> [WHAT THIS TASK INVOLVES] Pictures aside, repeat the whole listing word for word.

════════════════════

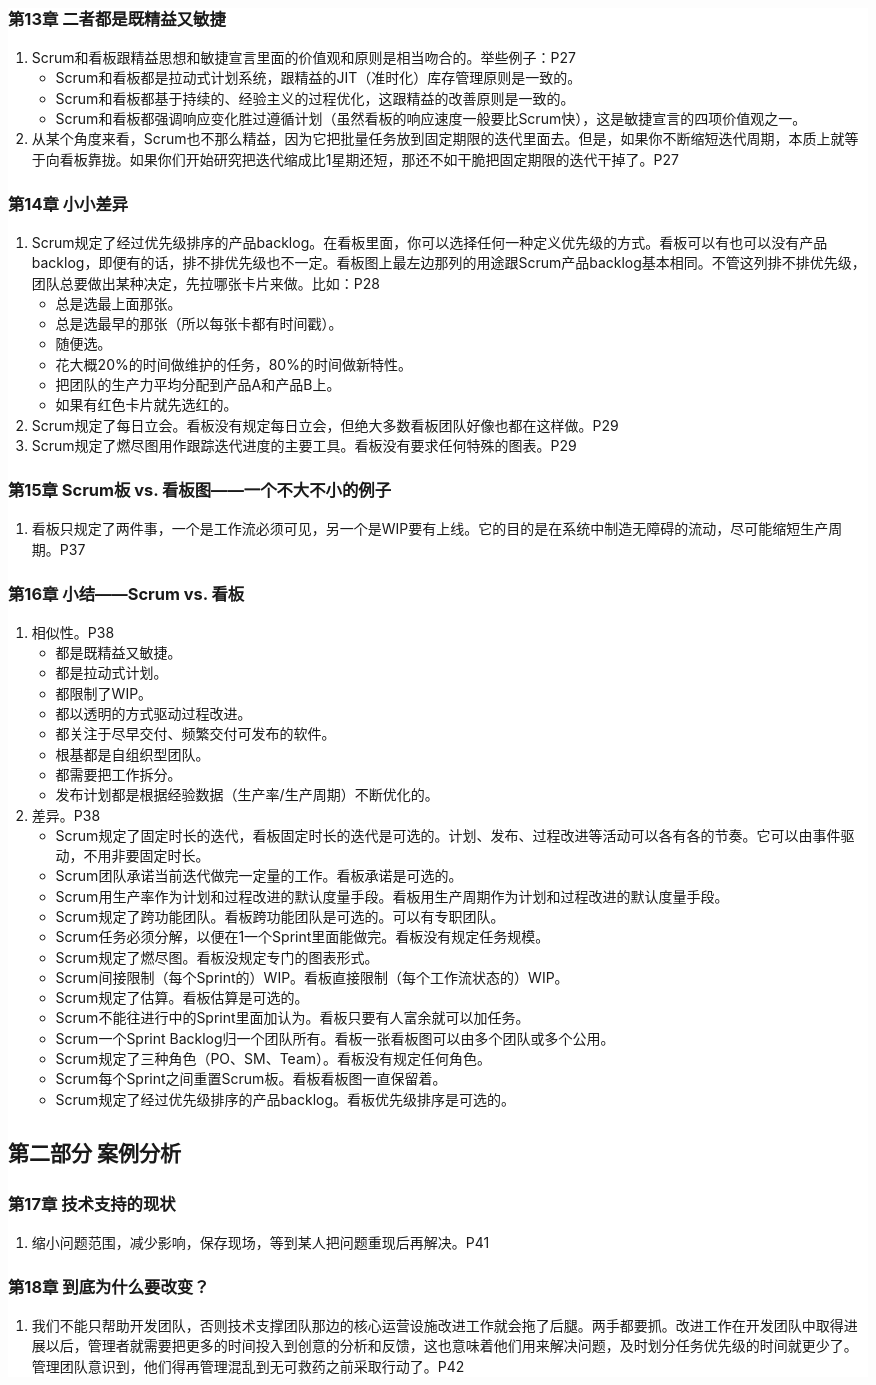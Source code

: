 ### 第13章 二者都是既精益又敏捷
1. Scrum和看板跟精益思想和敏捷宣言里面的价值观和原则是相当吻合的。举些例子：P27
    * Scrum和看板都是拉动式计划系统，跟精益的JIT（准时化）库存管理原则是一致的。
    * Scrum和看板都基于持续的、经验主义的过程优化，这跟精益的改善原则是一致的。
    * Scrum和看板都强调响应变化胜过遵循计划（虽然看板的响应速度一般要比Scrum快），这是敏捷宣言的四项价值观之一。
2. 从某个角度来看，Scrum也不那么精益，因为它把批量任务放到固定期限的迭代里面去。但是，如果你不断缩短迭代周期，本质上就等于向看板靠拢。如果你们开始研究把迭代缩成比1星期还短，那还不如干脆把固定期限的迭代干掉了。P27

### 第14章 小小差异
1. Scrum规定了经过优先级排序的产品backlog。在看板里面，你可以选择任何一种定义优先级的方式。看板可以有也可以没有产品backlog，即便有的话，排不排优先级也不一定。看板图上最左边那列的用途跟Scrum产品backlog基本相同。不管这列排不排优先级，团队总要做出某种决定，先拉哪张卡片来做。比如：P28
    * 总是选最上面那张。
    * 总是选最早的那张（所以每张卡都有时间戳）。
    * 随便选。
    * 花大概20%的时间做维护的任务，80%的时间做新特性。
    * 把团队的生产力平均分配到产品A和产品B上。
    * 如果有红色卡片就先选红的。
2. Scrum规定了每日立会。看板没有规定每日立会，但绝大多数看板团队好像也都在这样做。P29
3. Scrum规定了燃尽图用作跟踪迭代进度的主要工具。看板没有要求任何特殊的图表。P29

### 第15章 Scrum板 vs. 看板图——一个不大不小的例子
1. 看板只规定了两件事，一个是工作流必须可见，另一个是WIP要有上线。它的目的是在系统中制造无障碍的流动，尽可能缩短生产周期。P37

### 第16章 小结——Scrum vs. 看板
1. 相似性。P38
    * 都是既精益又敏捷。
    * 都是拉动式计划。
    * 都限制了WIP。
    * 都以透明的方式驱动过程改进。
    * 都关注于尽早交付、频繁交付可发布的软件。
    * 根基都是自组织型团队。
    * 都需要把工作拆分。
    * 发布计划都是根据经验数据（生产率/生产周期）不断优化的。
2. 差异。P38
    * Scrum规定了固定时长的迭代，看板固定时长的迭代是可选的。计划、发布、过程改进等活动可以各有各的节奏。它可以由事件驱动，不用非要固定时长。
    * Scrum团队承诺当前迭代做完一定量的工作。看板承诺是可选的。
    * Scrum用生产率作为计划和过程改进的默认度量手段。看板用生产周期作为计划和过程改进的默认度量手段。
    * Scrum规定了跨功能团队。看板跨功能团队是可选的。可以有专职团队。
    * Scrum任务必须分解，以便在1一个Sprint里面能做完。看板没有规定任务规模。
    * Scrum规定了燃尽图。看板没规定专门的图表形式。
    * Scrum间接限制（每个Sprint的）WIP。看板直接限制（每个工作流状态的）WIP。
    * Scrum规定了估算。看板估算是可选的。
    * Scrum不能往进行中的Sprint里面加认为。看板只要有人富余就可以加任务。
    * Scrum一个Sprint Backlog归一个团队所有。看板一张看板图可以由多个团队或多个公用。
    * Scrum规定了三种角色（PO、SM、Team）。看板没有规定任何角色。
    * Scrum每个Sprint之间重置Scrum板。看板看板图一直保留着。
    * Scrum规定了经过优先级排序的产品backlog。看板优先级排序是可选的。

## 第二部分 案例分析
### 第17章 技术支持的现状
1. 缩小问题范围，减少影响，保存现场，等到某人把问题重现后再解决。P41

### 第18章 到底为什么要改变？
1. 我们不能只帮助开发团队，否则技术支撑团队那边的核心运营设施改进工作就会拖了后腿。两手都要抓。改进工作在开发团队中取得进展以后，管理者就需要把更多的时间投入到创意的分析和反馈，这也意味着他们用来解决问题，及时划分任务优先级的时间就更少了。管理团队意识到，他们得再管理混乱到无可救药之前采取行动了。P42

════════════════════

> [REPLY]
Source code

: ### 第13章 二者都是既精益又敏捷
1. Scrum和看板跟精益思想和敏捷宣言里面的价值观和原则是相当吻合的。举些例子：P27
    * Scrum和看板都是拉动式计划系统，跟精益的JIT（准时化）库存管理原则是一致的。
    * Scrum和看板都基于持续的、经验主义的过程优化，这跟精益的改善原则是一致的。
    * Scrum和看板都强调响应变化胜过遵循计划（虽然看板的响应速度一般要比Scrum快），这是敏捷宣言的四项价值观之一。
2. 从某个角度来看，Scrum也不那么精益，因为它把批量任务放到固定期限的迭代里面去。但是，如果你不断缩短迭代周期，本质上就等于向看板靠拢。如果你们开始研究把迭代缩成比1星期还短，那还不如干脆把固定期限的迭代干掉了。P27

### 第14章 小小差异
1. Scrum规定了经过优先级排序的产品backlog。在看板里面，你可以选择任何一种定义优先级的方式。看板可以有也可以没有产品backlog，即便有的话，排不排优先级也不一定。看板图上最左边那列的用途跟Scrum产品backlog基本相同。不管这列排不排优先级，团队总要做出某种决定，先拉哪张卡片来做。比如：P28
    * 总是选最上面那张。
    * 总是选最早的那张（所以每张卡都有时间戳）。
    * 随便选。
    * 花大概20%的时间做维护的任务，80%的时间做新特性。
    * 把团队的生产力平均分配到产品A和产品B上。
    * 如果有红色卡片就先选红的。
2. Scrum规定了每日立会。看板没有规定每日立会，但绝大多数看板团队好像也都在这样做。P29
3. Scrum规定了燃尽图用作跟踪迭代进度的主要工具。看板没有要求任何特殊的图表。P29

### 第15章 Scrum板 vs. 看板图——一个不大不小的例子
1. 看板只规定了两件事，一个是工作流必须可见，另一个是WIP要有上线。它的目的是在系统中制造无障碍的流动，尽可能缩短生产周期。P37

### 第16章 小结——Scrum vs. 看板
1. 相似性。P38
    * 都是既精益又敏捷。
    * 都是拉动式计划。
    * 都限制了WIP。
    * 都以透明的方式驱动过程改进。
    * 都关注于尽早交付、频繁交付可发布的软件。
    * 根基都是自组织型团队。
    * 都需要把工作拆分。
    * 发布计划都是根据经验数据（生产率/生产周期）不断优化的。
2. 差异。P38
    * Scrum规定了固定时长的迭代，看板固定时长的迭代是可选的。计划、发布、过程改进等活动可以各有各的节奏。它可以由事件驱动，不用非要固定时长。
    * Scrum团队承诺当前迭代做完一定量的工作。看板承诺是可选的。
    * Scrum用生产率作为计划和过程改进的默认度量手段。看板用生产周期作为计划和过程改进的默认度量手段。
    * Scrum规定了跨功能团队。看板跨功能团队是可选的。可以有专职团队。
    * Scrum任务必须分解，以便在1一个Sprint里面能做完。看板没有规定任务规模。
    * Scrum规定了燃尽图。看板没规定专门的图表形式。
    * Scrum间接限制（每个Sprint的）WIP。看板直接限制（每个工作流状态的）WIP。
    * Scrum规定了估算。看板估算是可选的。
    * Scrum不能往进行中的Sprint里面加认为。看板只要有人富余就可以加任务。
    * Scrum一个Sprint Backlog归一个团队所有。看板一张看板图可以由多个团队或多个公用。
    * Scrum规定了三种角色（PO、SM、Team）。看板没有规定任何角色。
    * Scrum每个Sprint之间重置Scrum板。看板看板图一直保留着。
    * Scrum规定了经过优先级排序的产品backlog。看板优先级排序是可选的。

## 第二部分 案例分析
### 第17章 技术支持的现状
1. 缩小问题范围，减少影响，保存现场，等到某人把问题重现后再解决。P41

### 第18章 到底为什么要改变？
1. 我们不能只帮助开发团队，否则技术支撑团队那边的核心运营设施改进工作就会拖了后腿。两手都要抓。改进工作在开发团队中取得进展以后，管理者就需要把更多的时间投入到创意的分析和反馈，这也意味着他们用来解决问题，及时划分任务优先级的时间就更少了。管理团队意识到，他们得再管理混乱到无可救药之前采取行动了。P42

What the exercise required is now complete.